● Your task:
Below are some records. Return exactly the lines from the one containing "- **Timeouts:** Consider" through the one containing "My name is Jan", both included, and only those.

====== Information provided ======

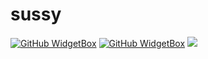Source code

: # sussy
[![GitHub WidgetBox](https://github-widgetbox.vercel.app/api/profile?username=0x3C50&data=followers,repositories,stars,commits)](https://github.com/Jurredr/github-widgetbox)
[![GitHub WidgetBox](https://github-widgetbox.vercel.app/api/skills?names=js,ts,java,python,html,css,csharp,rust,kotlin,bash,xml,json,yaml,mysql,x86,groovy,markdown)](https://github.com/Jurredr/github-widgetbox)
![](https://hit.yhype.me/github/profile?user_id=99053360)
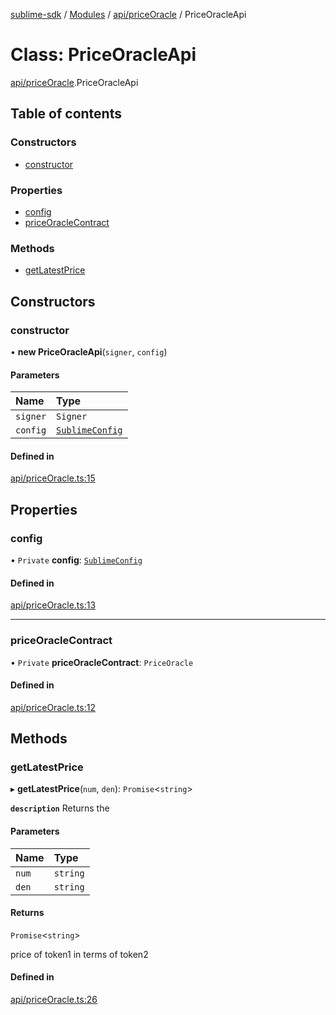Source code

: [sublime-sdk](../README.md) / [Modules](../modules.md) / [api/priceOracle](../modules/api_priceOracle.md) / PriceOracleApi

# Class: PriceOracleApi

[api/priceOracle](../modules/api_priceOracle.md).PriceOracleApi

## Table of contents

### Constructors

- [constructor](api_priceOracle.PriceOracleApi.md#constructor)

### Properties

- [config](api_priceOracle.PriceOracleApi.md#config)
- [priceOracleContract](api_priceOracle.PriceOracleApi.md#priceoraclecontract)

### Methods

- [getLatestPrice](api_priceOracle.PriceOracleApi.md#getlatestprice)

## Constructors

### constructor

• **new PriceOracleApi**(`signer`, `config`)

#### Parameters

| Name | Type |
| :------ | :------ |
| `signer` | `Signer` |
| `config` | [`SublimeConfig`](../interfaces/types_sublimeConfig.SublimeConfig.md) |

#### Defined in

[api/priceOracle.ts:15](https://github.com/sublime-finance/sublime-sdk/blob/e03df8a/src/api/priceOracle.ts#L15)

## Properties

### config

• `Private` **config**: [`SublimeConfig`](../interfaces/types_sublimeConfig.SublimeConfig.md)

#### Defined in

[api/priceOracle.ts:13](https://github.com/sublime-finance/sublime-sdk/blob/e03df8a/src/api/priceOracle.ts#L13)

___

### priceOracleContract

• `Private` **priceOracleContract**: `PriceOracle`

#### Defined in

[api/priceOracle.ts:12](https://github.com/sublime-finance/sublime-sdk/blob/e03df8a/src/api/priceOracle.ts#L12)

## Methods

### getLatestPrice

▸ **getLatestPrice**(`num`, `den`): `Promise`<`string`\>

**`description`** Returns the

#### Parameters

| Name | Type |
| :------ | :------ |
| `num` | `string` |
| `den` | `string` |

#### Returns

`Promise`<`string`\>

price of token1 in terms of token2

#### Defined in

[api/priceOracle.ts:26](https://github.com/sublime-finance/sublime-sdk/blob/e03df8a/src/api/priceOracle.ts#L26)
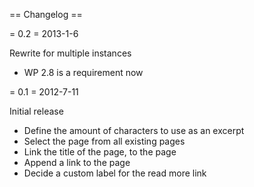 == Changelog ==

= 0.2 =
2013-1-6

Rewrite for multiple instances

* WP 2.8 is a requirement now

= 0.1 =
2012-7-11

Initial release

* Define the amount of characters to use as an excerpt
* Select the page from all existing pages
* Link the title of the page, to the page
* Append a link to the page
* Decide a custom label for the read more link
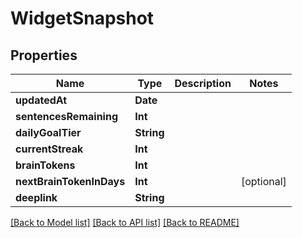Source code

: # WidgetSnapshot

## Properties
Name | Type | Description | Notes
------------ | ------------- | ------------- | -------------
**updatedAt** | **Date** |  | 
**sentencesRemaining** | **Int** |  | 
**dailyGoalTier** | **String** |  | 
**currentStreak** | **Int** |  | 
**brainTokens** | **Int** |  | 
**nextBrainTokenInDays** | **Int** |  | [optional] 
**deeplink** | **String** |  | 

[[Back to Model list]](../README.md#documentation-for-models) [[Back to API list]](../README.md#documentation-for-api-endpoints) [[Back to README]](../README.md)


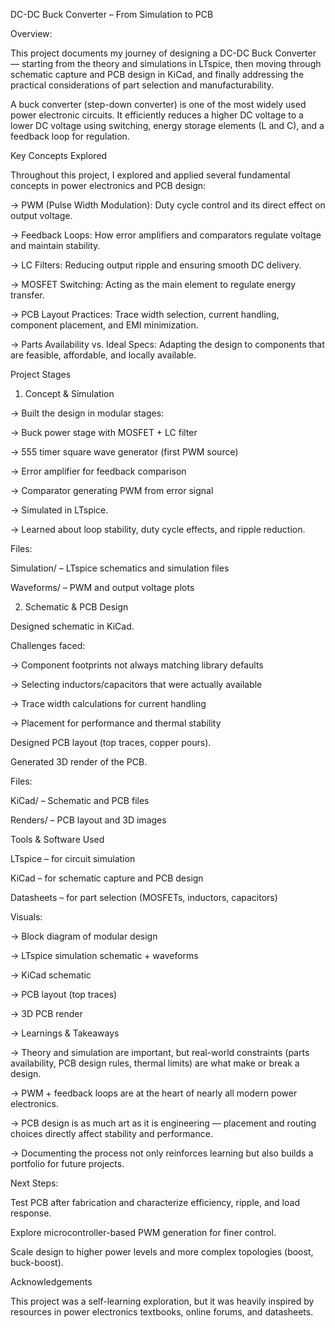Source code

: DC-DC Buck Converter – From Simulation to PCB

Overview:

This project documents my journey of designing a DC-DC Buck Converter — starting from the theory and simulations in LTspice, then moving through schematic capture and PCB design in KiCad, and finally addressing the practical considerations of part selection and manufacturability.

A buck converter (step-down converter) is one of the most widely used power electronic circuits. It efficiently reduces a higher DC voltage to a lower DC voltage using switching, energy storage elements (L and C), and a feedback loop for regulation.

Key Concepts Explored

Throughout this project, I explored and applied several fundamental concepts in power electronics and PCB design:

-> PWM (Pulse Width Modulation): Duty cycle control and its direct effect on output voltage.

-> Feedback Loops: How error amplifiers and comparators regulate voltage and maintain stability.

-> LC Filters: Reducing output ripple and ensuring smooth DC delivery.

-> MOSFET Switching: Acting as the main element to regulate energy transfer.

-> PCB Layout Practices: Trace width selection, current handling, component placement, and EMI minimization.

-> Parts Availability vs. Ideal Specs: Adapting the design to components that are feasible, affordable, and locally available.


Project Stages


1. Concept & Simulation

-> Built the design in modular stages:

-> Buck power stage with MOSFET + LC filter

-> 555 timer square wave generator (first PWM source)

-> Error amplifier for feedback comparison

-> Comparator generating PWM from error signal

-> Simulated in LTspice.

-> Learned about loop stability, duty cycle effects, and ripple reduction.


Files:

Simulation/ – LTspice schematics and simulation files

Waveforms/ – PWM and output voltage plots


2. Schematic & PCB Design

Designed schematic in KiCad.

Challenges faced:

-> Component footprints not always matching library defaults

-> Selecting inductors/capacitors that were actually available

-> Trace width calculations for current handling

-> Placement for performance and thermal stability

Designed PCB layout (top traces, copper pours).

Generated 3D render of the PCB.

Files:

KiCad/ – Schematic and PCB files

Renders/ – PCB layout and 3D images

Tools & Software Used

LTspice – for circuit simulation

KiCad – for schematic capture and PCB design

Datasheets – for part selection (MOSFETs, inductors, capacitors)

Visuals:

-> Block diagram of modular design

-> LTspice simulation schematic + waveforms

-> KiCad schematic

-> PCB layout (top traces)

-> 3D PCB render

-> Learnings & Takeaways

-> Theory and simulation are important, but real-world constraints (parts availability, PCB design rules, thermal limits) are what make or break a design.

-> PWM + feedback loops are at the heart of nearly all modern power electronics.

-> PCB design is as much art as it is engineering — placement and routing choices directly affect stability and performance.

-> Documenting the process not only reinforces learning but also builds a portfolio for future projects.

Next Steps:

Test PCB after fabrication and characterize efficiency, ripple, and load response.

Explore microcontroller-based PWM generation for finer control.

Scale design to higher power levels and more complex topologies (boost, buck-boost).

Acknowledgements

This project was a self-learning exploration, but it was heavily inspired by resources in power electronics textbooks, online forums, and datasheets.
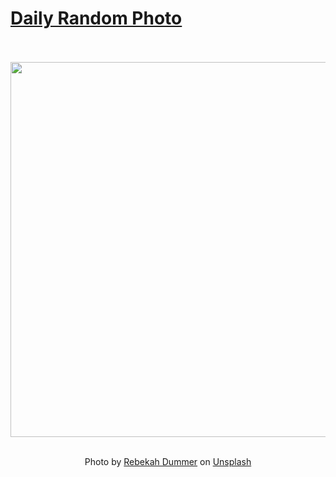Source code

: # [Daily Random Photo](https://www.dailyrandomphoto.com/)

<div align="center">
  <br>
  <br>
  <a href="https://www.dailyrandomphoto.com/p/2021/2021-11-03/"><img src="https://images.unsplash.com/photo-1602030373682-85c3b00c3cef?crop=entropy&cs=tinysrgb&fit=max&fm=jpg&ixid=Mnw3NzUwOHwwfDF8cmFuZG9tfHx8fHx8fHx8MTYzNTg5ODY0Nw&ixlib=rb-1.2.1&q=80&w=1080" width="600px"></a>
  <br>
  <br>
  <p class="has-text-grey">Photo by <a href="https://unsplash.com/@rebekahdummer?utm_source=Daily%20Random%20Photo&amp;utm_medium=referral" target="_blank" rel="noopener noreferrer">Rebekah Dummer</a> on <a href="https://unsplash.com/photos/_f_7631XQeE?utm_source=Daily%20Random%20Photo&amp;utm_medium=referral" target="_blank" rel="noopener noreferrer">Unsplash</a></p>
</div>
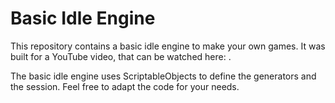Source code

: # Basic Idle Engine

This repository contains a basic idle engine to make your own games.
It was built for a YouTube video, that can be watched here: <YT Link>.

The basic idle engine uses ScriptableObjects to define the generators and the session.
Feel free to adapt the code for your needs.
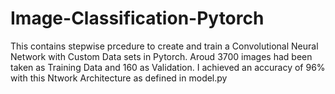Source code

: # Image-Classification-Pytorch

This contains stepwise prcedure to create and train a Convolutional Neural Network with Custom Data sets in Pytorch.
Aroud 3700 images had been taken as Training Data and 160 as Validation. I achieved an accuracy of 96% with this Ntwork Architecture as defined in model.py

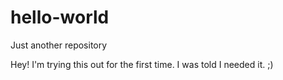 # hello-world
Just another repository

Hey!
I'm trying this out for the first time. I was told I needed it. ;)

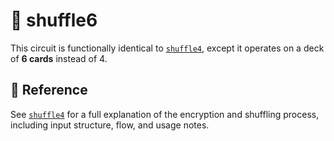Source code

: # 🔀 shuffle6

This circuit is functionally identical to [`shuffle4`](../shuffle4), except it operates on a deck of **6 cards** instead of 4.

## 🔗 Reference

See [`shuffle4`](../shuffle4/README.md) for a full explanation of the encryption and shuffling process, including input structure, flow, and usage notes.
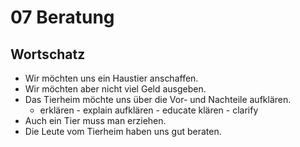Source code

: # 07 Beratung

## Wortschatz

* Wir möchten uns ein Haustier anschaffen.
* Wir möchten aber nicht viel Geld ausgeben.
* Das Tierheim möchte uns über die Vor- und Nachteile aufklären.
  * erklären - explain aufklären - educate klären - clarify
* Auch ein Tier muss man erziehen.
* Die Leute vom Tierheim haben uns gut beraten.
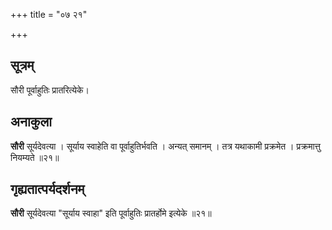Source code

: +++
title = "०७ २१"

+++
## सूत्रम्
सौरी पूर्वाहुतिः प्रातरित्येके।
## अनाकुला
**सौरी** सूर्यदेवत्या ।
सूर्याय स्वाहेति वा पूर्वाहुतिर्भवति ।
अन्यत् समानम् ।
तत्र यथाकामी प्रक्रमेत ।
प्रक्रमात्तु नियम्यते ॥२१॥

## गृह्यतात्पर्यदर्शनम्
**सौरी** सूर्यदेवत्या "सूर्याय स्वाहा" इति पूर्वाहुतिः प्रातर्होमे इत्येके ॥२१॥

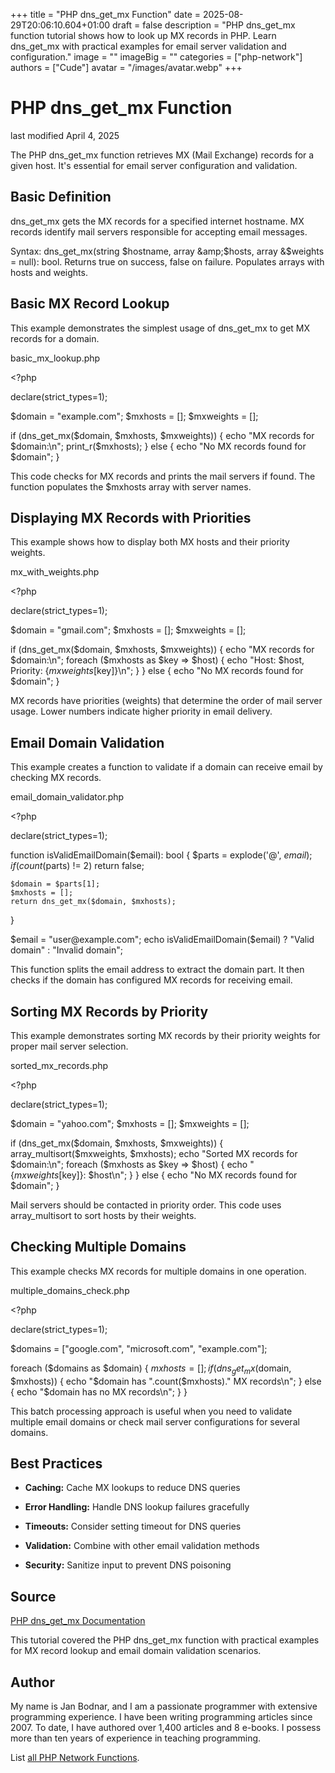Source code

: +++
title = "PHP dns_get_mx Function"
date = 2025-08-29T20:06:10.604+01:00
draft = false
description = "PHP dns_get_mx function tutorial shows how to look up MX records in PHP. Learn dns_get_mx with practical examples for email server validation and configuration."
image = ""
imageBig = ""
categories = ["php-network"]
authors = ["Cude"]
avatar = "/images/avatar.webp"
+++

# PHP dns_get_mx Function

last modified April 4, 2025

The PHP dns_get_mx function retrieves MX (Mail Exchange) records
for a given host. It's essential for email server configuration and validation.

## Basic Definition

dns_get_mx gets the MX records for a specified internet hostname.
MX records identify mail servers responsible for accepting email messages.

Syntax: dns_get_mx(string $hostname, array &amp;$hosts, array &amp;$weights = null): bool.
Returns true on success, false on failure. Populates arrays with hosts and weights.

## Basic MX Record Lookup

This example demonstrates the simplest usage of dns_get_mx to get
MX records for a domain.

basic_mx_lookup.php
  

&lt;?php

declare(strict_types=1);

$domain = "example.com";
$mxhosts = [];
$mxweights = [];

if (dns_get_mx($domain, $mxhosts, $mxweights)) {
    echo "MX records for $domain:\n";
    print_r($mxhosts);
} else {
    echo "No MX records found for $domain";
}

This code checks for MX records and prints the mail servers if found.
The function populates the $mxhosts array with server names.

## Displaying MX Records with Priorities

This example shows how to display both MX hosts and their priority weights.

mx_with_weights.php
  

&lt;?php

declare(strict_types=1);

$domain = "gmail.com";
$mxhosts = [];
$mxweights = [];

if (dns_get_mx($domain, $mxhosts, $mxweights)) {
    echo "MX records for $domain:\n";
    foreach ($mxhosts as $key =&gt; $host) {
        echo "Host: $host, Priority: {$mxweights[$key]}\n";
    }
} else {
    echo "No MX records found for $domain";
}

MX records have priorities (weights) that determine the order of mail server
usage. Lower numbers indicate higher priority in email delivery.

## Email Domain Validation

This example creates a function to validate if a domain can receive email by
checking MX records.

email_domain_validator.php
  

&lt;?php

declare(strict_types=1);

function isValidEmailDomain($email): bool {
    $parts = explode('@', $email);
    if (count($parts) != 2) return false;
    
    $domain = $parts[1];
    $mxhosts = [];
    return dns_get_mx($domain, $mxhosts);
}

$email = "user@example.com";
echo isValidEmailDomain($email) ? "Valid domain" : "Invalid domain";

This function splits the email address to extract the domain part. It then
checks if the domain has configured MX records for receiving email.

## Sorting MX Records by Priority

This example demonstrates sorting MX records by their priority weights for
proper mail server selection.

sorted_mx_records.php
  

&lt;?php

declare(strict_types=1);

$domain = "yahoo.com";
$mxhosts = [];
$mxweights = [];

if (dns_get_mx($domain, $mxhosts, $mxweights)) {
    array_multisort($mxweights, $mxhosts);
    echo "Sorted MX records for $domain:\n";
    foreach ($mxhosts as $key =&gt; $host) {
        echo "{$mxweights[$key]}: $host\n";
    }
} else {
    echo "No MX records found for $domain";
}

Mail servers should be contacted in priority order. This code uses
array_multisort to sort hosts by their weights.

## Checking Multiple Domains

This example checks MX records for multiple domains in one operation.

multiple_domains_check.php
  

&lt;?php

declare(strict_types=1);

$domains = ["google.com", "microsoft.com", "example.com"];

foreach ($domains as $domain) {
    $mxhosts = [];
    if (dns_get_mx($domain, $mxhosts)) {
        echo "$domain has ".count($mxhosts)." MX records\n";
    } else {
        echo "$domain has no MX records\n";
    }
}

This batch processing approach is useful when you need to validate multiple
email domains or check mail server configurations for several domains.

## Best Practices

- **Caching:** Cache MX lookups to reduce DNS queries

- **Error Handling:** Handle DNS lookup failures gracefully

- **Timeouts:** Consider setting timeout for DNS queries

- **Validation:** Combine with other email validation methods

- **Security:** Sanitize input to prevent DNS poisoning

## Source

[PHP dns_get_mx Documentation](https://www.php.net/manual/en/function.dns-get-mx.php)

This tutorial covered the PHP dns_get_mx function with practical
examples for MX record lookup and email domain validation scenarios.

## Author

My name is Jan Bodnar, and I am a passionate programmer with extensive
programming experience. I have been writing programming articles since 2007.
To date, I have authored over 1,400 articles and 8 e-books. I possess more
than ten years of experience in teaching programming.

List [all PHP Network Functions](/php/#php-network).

======

● Answer to this task:
- **Timeouts:** Consider setting timeout for DNS queries

- **Validation:** Combine with other email validation methods

- **Security:** Sanitize input to prevent DNS poisoning

## Source

[PHP dns_get_mx Documentation](https://www.php.net/manual/en/function.dns-get-mx.php)

This tutorial covered the PHP dns_get_mx function with practical
examples for MX record lookup and email domain validation scenarios.

## Author

My name is Jan Bodnar, and I am a passionate programmer with extensive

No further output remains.